For those of you wanting more of an explanation, read this.

"There weren’t enough Americans with shitty credit taking out loans to satisfy investors’ appetite for the end product. The firms used (financial bets) to synthesize more of them. Here, then, was the difference between fantasy finance and fantasy football: When a fantasy player drafts Peyton Manning, he doesn’t create a second Peyton Manning to inflate the league’s stats. But when (hedge funds) bought a credit-default swap, (they) enabled Deutsche Bank to create another bond identical in every respect but one to the original. The only difference was that there was no actual homebuyer or borrower. The only assets backing the bonds were the side bets (hedge funds) and others made with firms like Goldman Sachs and AIG. (Hedge Funds), in effect, were paying to Goldman the interest on a subprime mortgage. In fact, there was no mortgage at all."

“They weren’t satisfied getting lots of unqualified borrowers to borrow money to buy a house they couldn’t afford,” (Eisman) says. “They were creating them out of whole cloth. One hundred times over! That’s why the losses are so much greater than the loans."

From The End by Michael Lewis, Portfolio Magazine. December, 2008 issue.

One part of the puzzle. This is, actually, a positive sign, meaning we may start to work our way out of this mess. Here is, also, what this means: blaming the crisis on CRA or subprime lending is flat out wrong. Others are (finally) beginning to see the problem in full light: there simply were not enough subprime borrowers to cause a catastrophe of this magnitude. For that, you needed greed-induced leverage, a complete lack of ethics, and a set of parasitic financial institutions.

As we noted in April, 2008:

"With the development of toxic (derivative and subprime lending) financial products, the relationship between investment banks and the economy has turned parasitic."

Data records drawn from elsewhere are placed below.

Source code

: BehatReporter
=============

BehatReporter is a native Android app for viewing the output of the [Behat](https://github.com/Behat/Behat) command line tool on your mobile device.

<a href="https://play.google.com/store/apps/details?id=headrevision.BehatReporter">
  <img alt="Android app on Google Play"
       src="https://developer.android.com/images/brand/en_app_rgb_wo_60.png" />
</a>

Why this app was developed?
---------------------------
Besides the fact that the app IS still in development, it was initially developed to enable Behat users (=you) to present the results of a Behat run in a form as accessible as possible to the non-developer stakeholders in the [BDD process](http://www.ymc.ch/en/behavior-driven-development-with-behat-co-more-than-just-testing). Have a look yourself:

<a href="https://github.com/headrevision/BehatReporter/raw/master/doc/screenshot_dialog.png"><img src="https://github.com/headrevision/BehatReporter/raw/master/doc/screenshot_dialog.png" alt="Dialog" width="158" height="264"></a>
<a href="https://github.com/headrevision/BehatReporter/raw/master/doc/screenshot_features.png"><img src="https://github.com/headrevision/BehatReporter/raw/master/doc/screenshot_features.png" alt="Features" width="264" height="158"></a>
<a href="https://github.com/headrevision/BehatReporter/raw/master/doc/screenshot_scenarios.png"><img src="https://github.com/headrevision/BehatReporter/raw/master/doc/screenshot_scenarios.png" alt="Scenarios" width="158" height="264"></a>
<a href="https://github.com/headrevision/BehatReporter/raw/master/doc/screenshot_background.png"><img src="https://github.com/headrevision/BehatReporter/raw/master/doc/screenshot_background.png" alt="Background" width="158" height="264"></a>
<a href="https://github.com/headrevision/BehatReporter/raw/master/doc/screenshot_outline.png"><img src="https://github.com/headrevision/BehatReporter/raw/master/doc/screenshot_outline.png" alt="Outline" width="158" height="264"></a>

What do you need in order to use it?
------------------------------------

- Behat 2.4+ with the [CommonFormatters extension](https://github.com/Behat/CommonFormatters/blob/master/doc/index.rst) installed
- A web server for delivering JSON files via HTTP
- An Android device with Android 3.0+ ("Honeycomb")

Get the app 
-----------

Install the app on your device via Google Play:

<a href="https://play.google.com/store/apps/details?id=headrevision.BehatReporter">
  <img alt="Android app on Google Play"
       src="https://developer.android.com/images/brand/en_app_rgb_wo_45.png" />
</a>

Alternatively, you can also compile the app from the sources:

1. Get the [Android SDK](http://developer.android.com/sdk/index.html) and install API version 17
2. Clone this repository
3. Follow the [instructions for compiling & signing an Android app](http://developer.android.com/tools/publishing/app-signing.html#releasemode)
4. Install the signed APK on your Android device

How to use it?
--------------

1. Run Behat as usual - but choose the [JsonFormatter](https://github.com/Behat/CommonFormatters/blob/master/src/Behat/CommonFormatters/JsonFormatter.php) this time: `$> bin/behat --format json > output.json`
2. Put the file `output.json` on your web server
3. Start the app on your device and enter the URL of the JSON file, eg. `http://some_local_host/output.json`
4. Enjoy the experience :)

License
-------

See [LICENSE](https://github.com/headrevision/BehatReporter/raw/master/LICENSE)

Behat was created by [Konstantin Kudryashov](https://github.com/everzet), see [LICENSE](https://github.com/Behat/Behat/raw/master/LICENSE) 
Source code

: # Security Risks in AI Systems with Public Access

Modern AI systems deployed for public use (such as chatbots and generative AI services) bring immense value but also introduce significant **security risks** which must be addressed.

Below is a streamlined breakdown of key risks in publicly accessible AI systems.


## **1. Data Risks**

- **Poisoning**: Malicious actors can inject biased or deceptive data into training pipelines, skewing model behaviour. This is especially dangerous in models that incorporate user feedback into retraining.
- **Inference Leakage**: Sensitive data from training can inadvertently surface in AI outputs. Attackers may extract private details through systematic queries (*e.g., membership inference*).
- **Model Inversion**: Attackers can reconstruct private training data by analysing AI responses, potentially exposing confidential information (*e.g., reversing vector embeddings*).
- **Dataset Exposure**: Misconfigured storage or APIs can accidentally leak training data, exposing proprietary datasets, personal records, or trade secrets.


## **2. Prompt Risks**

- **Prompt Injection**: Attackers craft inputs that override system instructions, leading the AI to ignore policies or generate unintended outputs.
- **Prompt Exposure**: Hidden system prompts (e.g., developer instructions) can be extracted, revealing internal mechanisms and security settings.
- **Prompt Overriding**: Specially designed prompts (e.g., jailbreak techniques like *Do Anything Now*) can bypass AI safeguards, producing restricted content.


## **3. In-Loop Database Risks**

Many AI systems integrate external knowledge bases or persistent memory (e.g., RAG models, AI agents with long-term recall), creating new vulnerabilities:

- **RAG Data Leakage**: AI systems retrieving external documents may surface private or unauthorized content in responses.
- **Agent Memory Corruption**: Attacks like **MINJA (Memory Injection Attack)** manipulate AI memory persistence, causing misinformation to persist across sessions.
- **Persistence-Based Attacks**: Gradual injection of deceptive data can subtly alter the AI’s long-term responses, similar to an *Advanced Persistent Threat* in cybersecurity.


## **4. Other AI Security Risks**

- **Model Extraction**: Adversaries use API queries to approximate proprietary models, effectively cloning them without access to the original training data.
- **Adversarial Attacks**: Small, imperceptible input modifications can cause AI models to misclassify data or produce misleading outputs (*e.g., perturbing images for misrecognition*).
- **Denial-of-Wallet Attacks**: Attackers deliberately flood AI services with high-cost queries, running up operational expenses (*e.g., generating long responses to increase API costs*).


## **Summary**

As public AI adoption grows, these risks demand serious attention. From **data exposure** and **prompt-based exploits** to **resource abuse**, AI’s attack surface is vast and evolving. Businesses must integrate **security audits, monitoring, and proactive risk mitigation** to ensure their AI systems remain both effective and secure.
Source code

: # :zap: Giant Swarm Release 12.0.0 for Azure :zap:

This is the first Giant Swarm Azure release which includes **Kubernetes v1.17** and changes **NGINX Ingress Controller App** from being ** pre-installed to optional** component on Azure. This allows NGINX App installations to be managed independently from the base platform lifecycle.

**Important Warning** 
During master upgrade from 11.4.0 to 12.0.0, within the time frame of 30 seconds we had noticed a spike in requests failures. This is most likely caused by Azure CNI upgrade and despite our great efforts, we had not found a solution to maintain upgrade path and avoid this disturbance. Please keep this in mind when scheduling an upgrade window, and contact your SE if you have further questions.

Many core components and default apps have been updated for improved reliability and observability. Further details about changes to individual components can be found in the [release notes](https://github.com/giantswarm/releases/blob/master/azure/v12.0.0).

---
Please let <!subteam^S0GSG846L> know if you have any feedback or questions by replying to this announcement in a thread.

You also need a compliant (non functioning) regulatory apparatus, something we warned about in 1998:

"“The nature of financial market activities is such that significant dislocations can and do occur quickly, with great force. These dislocations strike across institutional lines. That is, they affect both banks and securities firms. The financial institution regulatory structure is not in place to effectively evaluate these risks, however. Given this, the public is at risk.” WILLIAM MICHAEL CUNNINGHAM, UNITED STATES COURT OF APPEALS (CASE NUMBER 98-1459). OCTOBER, 1998.

Welcome to the solution, fellas...about time you got here.